Un cortocircuito che non riguarda solo una singola squadra o una singola stagione, ma che chiama in causa l'intero movimento calcistico italiano.
Il quadro si era già delineato nelle settimane precedenti, con segnali inequivocabili. Il Napoli aveva salutato la Champions League nella fase a gironi, incapace di superare il turno iniziale. Inter e Juventus, pur avanzando oltre la fase preliminare, si erano fermate ai playoff senza riuscire ad accedere alla fase ad eliminazione diretta del torneo principale.
L'Atalanta ha rappresentato l'eccezione parziale: la squadra bergamasca è rimasta in corsa più a lungo, spingendosi fino agli ottavi di finale di Champions League. Un risultato significativo rispetto alle altre italiane, ma comunque insufficiente a invertire la tendenza complessiva del movimento.

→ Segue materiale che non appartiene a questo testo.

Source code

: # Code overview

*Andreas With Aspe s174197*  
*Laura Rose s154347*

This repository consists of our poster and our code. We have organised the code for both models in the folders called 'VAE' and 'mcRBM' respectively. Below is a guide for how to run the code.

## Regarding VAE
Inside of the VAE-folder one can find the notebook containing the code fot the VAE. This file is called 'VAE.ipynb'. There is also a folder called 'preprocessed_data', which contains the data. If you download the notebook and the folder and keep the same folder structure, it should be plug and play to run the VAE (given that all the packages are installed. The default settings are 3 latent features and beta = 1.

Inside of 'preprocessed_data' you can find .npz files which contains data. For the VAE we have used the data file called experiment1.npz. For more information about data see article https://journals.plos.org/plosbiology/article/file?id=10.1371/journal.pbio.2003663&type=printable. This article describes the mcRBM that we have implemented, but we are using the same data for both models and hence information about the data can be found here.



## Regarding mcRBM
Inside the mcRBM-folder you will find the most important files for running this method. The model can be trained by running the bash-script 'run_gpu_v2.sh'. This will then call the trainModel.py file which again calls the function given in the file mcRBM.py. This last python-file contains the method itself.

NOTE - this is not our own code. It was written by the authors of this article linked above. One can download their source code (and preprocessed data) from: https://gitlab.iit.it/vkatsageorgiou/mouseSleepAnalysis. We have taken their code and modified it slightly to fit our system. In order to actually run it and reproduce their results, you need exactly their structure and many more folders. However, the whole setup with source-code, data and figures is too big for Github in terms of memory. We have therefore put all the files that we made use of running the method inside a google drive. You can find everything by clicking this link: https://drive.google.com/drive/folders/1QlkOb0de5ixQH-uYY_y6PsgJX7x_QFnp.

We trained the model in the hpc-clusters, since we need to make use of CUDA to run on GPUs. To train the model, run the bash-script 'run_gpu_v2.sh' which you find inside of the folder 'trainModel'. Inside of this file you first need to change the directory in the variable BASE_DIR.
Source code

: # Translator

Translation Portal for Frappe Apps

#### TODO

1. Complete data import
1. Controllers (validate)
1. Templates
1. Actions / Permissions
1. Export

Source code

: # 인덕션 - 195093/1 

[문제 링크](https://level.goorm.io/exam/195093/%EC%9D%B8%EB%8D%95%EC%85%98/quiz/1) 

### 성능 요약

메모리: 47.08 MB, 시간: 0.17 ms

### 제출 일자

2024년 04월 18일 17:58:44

Il punto di caduta finale è stato segnato dall'uscita di scena di Bologna e Fiorentina: la prima impegnata in Europa League, la seconda in Conference League. Con la loro eliminazione, si è chiusa ogni possibilità di accumulare ulteriori punti nel ranking continentale nel corso di questa stagione.
L'ultimo successo internazionale di rilievo per un club italiano rimane quello della Roma. Un riferimento che, nel contesto attuale, suona come una misura della distanza accumulata nel tempo rispetto ai migliori campionati europei.
Il bilancio della stagione continentale si traduce, sul piano pratico, in una presenza ridotta nelle prossime coppe europee: due club qualificati in Europa League e uno ai preliminari di Conference League, oltre alle quattro squadre già assicurate alla prossima Champions League.
Non è soltanto una questione numerica. Il ranking UEFA è uno strumento che determina il numero di posti disponibili per le competizioni europee nelle stagioni future: un rendimento continentale deludente oggi può riflettersi negativamente sulle opportunità di domani, innescando un circolo vizioso difficile da spezzare.
I dati della stagione europea appena conclusa impongono una riflessione più ampia sullo stato del calcio italiano. La mancanza di club capaci di competere stabilmente nei turni avanzati delle coppe europee non è un episodio isolato, ma sembra configurarsi come un fenomeno strutturale che investe l'intero sistema.
Le cause sono molteplici e dibattute: la competitività crescente dei principali campionati concorrenti, le difficoltà finanziarie di molte società, la gestione dei vivai e la capacità di attrarre talenti internazionali sono solo alcune delle variabili in gioco. Ciò che appare evidente, tuttavia, è che il divario rispetto alle élite europee — Premier League in testa, ma anche Bundesliga e Liga — rimane consistente.
La Serie A si presenterà alla prossima Champions League con quattro squadre: un diritto acquisito, ma anche una responsabilità. Come queste club sapranno interpretare la vetrina europea più prestigiosa dirà molto sulla traiettoria futura del calcio italiano.